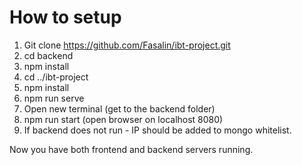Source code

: # How to setup

1. Git clone https://github.com/Fasalin/ibt-project.git
2. cd backend
3. npm install
4. cd ../ibt-project
5. npm install
6. npm run serve
7. Open new terminal (get to the backend folder)
8. npm run start (open browser on localhost 8080)
9. If backend does not run - IP should be added to mongo whitelist.

Now you have both frontend and backend servers running.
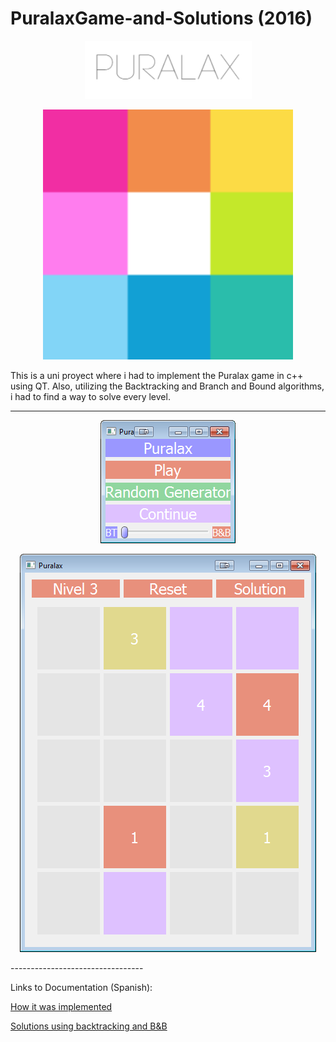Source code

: # PuralaxGame-and-Solutions (2016)

<p align="center">
  <img src="Images/puralax9.png" />
</p>

<p align="center">
  <img width="400" height="400" src="Images/puralax8.png" />
</p>

This is a uni proyect where i had to implement the Puralax game in c++ using QT.
Also, utilizing the Backtracking and Branch and Bound algorithms, i had to find a way to solve every level. 

-----------------------------------
<p align="center">
  <img src="Images/Puralax_inic.png" />
</p>

<p align="center">
  <img src="Images/Puralax_board.png" />
</p>
---------------------------------

Links to Documentation (Spanish):

[How it was implemented](https://docs.google.com/document/d/1CUday_n9lpD1SHfb34m1TZb7-2fse8b4d0b_4Zj27VQ/edit?usp=sharing)

[Solutions using backtracking and B&B](https://docs.google.com/document/d/1ddmZcQ14kEJiht3qSLA6j_DrJiPz9vPd4_3CIwfUXsc/edit?usp=sharing)
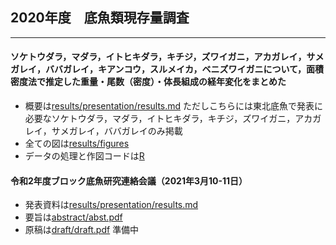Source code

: ## 2020年度　底魚類現存量調査
***

#### ソケトウダラ，マダラ，イトヒキダラ，キチジ，ズワイガニ，アカガレイ，サメガレイ，ババガレイ，キアンコウ，スルメイカ，ベニズワイガニについて，面積密度法で推定した重量・尾数（密度）・体長組成の経年変化をまとめた
- 概要は[results/presentation/results.md](https://github.com/Yuki-Kanamori/TohokuSokouo/blob/master/results/presentation/results.md)  ただしこちらには東北底魚で発表に必要なソケトウダラ，マダラ，イトヒキダラ，キチジ，ズワイガニ，アカガレイ，サメガレイ，ババガレイのみ掲載
- 全ての図は[results/figures](https://github.com/Yuki-Kanamori/TohokuSokouo/blob/master/results/figures)
- データの処理と作図コードは[R](https://github.com/Yuki-Kanamori/TohokuSokouo/tree/master/R)

#### 令和2年度ブロック底魚研究連絡会議（2021年3月10-11日）
- 発表資料は[results/presentation/results.md](https://github.com/Yuki-Kanamori/TohokuSokouo/blob/master/results/presentation/results.md)
- 要旨は[abstract/abst.pdf](https://github.com/Yuki-Kanamori/TohokuSokouo/blob/master/abstract/abst.pdf)
- 原稿は[draft/draft.pdf]()    準備中
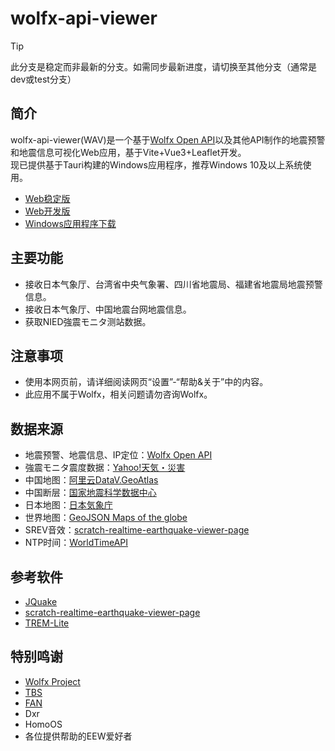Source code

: # wolfx-api-viewer
> [!TIP]
> 此分支是稳定而非最新的分支。如需同步最新进度，请切换至其他分支（通常是dev或test分支）
## 简介
wolfx-api-viewer(WAV)是一个基于[Wolfx Open API](https://wolfx.jp/apidoc)以及其他API制作的地震预警和地震信息可视化Web应用，基于Vite+Vue3+Leaflet开发。  
现已提供基于Tauri构建的Windows应用程序，推荐Windows 10及以上系统使用。  
* [Web稳定版](http://124.70.142.213:8080/)
* [Web开发版](http://124.70.142.213:8081/)
* [Windows应用程序下载](https://github.com/Lipomoea/wolfx-api-viewer/releases)
## 主要功能  
* 接收日本气象厅、台湾省中央气象署、四川省地震局、福建省地震局地震预警信息。
* 接收日本气象厅、中国地震台网地震信息。
* 获取NIED強震モニタ测站数据。
## 注意事项
* 使用本网页前，请详细阅读网页“设置”-“帮助&关于”中的内容。
* 此应用不属于Wolfx，相关问题请勿咨询Wolfx。
## 数据来源
* 地震预警、地震信息、IP定位：[Wolfx Open API](https://wolfx.jp/apidoc)
* 強震モニタ震度数据：[Yahoo!天気・災害](https://typhoon.yahoo.co.jp/weather/jp/earthquake/kyoshin/)
* 中国地图：[阿里云DataV.GeoAtlas](https://datav.aliyun.com/portal/school/atlas/area_selector)
* 中国断层：[国家地震科学数据中心](https://data.earthquake.cn/datashare/report.shtml?PAGEID=datasourcelist&dt=ff808082845b8fd401845bf036a1000c)
* 日本地图：[日本気象庁](https://www.data.jma.go.jp/developer/gis.html)
* 世界地图：[GeoJSON Maps of the globe](https://geojson-maps.kyd.au/)
* SREV音效：[scratch-realtime-earthquake-viewer-page](https://github.com/kotoho7/scratch-realtime-earthquake-viewer-page)
* NTP时间：[WorldTimeAPI](https://www.worldtimeapi.org/)
## 参考软件
* [JQuake](https://jquake.net/)
* [scratch-realtime-earthquake-viewer-page](https://github.com/kotoho7/scratch-realtime-earthquake-viewer-page)
* [TREM-Lite](https://github.com/ExpTechTW/TREM-Lite)
## 特别鸣谢
* [Wolfx Project](https://wolfx.jp/)
* [TBS](https://space.bilibili.com/652050915/)
* [FAN](https://www.fanstudio.tech/)
* Dxr
* HomoOS
* 各位提供帮助的EEW爱好者
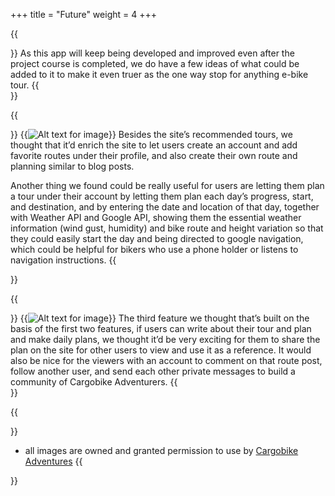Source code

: +++
title = "Future"
weight = 4
+++



{{<section title="Future features">}}
As this app will keep being developed and improved even after the project course is completed, we do have a few ideas of what could be added to it to make it even truer as the one way stop for anything e-bike tour. 
{{</section>}}

{{<section title="Feature 1: Create user account with tour posts & plan assistant">}}
{{<image src="future_feature_1.png" alt="Alt text for image" caption="">}}
Besides the site’s recommended tours, we thought that it’d enrich the site to let users create an account and add favorite routes under their profile, and also create their own route and planning similar to blog posts.

Another thing we found could be really useful for users are letting them plan a tour under their account by letting them plan each day’s progress, start, and destination, and by entering the date and location of that day, together with Weather API and Google API, showing them the essential weather information (wind gust, humidity) and bike route and height variation so that they could easily start the day and being directed to google navigation, which could be helpful for bikers who use a phone holder or listens to navigation instructions. 
{{</section>}}

{{<section title="Feature 2: Route sharing & Socializing">}}
{{<image src="future_share_tours.png" alt="Alt text for image" caption="">}}
The third feature we thought that’s built on the basis of the first two features, if users can write about their tour and plan and make daily plans, we thought it’d be very exciting for them to share the plan on the site for other users to view and use it as a reference. It would also be nice for the viewers with an account to comment on that route post,  follow another user, and send each other private messages to build a community of Cargobike Adventurers.
{{</section>}}

{{<section title="">}}
* all images are owned and granted permission to use by [Cargobike Adventures](http://cargobike-adventures.de/) 
{{</section>}}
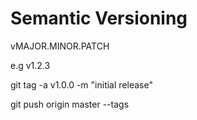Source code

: # Semantic Versioning

vMAJOR.MINOR.PATCH

e.g v1.2.3

git tag -a v1.0.0 -m "initial release"

git push origin master --tags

• Exercise: Beginning with the first line of the entries above, repeat each line word for word until the line with "Links to Documentation" has been given too. Omit the pictures.

• Written solution:
Source code

: # How to setup

1. Git clone https://github.com/Fasalin/ibt-project.git
2. cd backend
3. npm install
4. cd ../ibt-project
5. npm install
6. npm run serve
7. Open new terminal (get to the backend folder)
8. npm run start (open browser on localhost 8080)
9. If backend does not run - IP should be added to mongo whitelist.

Now you have both frontend and backend servers running.
Source code

: # PuralaxGame-and-Solutions (2016)

<p align="center">
  <img src="Images/puralax9.png" />
</p>

<p align="center">
  <img width="400" height="400" src="Images/puralax8.png" />
</p>

This is a uni proyect where i had to implement the Puralax game in c++ using QT.
Also, utilizing the Backtracking and Branch and Bound algorithms, i had to find a way to solve every level. 

-----------------------------------
<p align="center">
  <img src="Images/Puralax_inic.png" />
</p>

<p align="center">
  <img src="Images/Puralax_board.png" />
</p>
---------------------------------

Links to Documentation (Spanish):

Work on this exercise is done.